Now, thanks to some super cool science and maps, we can explore this vast continent from the safety of our couch.

New maps from GNS Science allow people from all over the world to explore the undersea continent of Zealandia. Source: GNS Science

These Maps Allow Us to Explore Zealandia Virtually

An astounding 85 million years ago, dinosaurs roamed the rainforests of Zealandia. Around that time, it split from Gondwana, a supercontinent that included what we know now as Africa and South America.

Bathymetry map / Source: GNS Science

A few million years later, tectonic plates shifted, which caused most of Zealandia to sink. The only thing left to see above water? About 6% of the continent. In other words: New Zealand among a few other small islands.

The other 94% of the continent is underwater, and scientists are still discovering oh so much about this part of the world. Some of what they do know is now being shared with some pretty nifty virtual maps and interactive website from GNS Science.

Through the Explore Zealandia maps, website visitors can explore five million square kilometers (or 1.93 million square miles) of the undersea continent of Zealandia. The maps show everything the scientists know about the geography of Zealandia so far: sedimentary basins, volcanoes, land mass ridges, and more. What a cool way to explore the undersea world!

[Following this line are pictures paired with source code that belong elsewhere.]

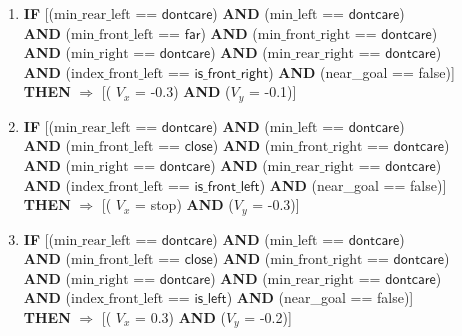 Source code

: \begin{enumerate}
	\item \textbf{IF} [($\text{min\_rear\_left}$ == $\textsf{dontcare}$) 
	\textbf{AND} ($\text{min\_left}$ == $\textsf{dontcare}$)\\
	\textbf{AND} ($\text{min\_front\_left}$ == $\textsf{far}$)
	\textbf{AND} ($\text{min\_front\_right}$ == $\textsf{dontcare}$)\\
	\textbf{AND} ($\text{min\_right}$ == $\textsf{dontcare}$) 
	\textbf{AND} ($\text{min\_rear\_right}$ == $\textsf{dontcare}$) \\
	\textbf{AND} ($\text{index\_front\_left}$ == $\textsf{is\_front\_right}$)
	\textbf{AND} (near\_goal == \textsf{false})]\\
	\textbf{THEN} $\Rightarrow$ [( $V_x$ = \textsf{-0.3}) \textbf{AND} ($V_y$ = \textsf{-0.1})]
	
	\item \textbf{IF} [($\text{min\_rear\_left}$ == $\textsf{dontcare}$) 
	\textbf{AND} ($\text{min\_left}$ == $\textsf{dontcare}$)\\
	\textbf{AND} ($\text{min\_front\_left}$ == $\textsf{close}$)
	\textbf{AND} ($\text{min\_front\_right}$ == $\textsf{dontcare}$)\\
	\textbf{AND} ($\text{min\_right}$ == $\textsf{dontcare}$) 
	\textbf{AND} ($\text{min\_rear\_right}$ == $\textsf{dontcare}$) \\
	\textbf{AND} ($\text{index\_front\_left}$ == $\textsf{is\_front\_left}$)
	\textbf{AND} (near\_goal == \textsf{false})]\\
	\textbf{THEN} $\Rightarrow$ [( $V_x$ = \textsf{stop}) \textbf{AND} ($V_y$ = \textsf{-0.3})]
	
	\item \textbf{IF} [($\text{min\_rear\_left}$ == $\textsf{dontcare}$) 
	\textbf{AND} ($\text{min\_left}$ == $\textsf{dontcare}$)\\
	\textbf{AND} ($\text{min\_front\_left}$ == $\textsf{close}$)
	\textbf{AND} ($\text{min\_front\_right}$ == $\textsf{dontcare}$)\\
	\textbf{AND} ($\text{min\_right}$ == $\textsf{dontcare}$) 
	\textbf{AND} ($\text{min\_rear\_right}$ == $\textsf{dontcare}$) \\
	\textbf{AND} ($\text{index\_front\_left}$ == $\textsf{is\_left}$)
	\textbf{AND} (near\_goal == \textsf{false})]\\
	\textbf{THEN} $\Rightarrow$ [( $V_x$ = \textsf{0.3}) \textbf{AND} ($V_y$ = \textsf{-0.2})]
	

\end{enumerate}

Tectonic map / Source: GNS Science

According to the geologist and author of the interactive maps, Dr. Nick Mortimer:

“These maps are a scientific benchmark — but they’re also more than that. They’re a way of communicating our work to our colleagues, stakeholders, educators, and the public.”

And they’re a fabulous way to teach our kids about a part of the world we’re still discovering! Scientists and geologists know there’s still a lot to learn about Zealandia, and as they discover things about the continent, they plan to update the maps.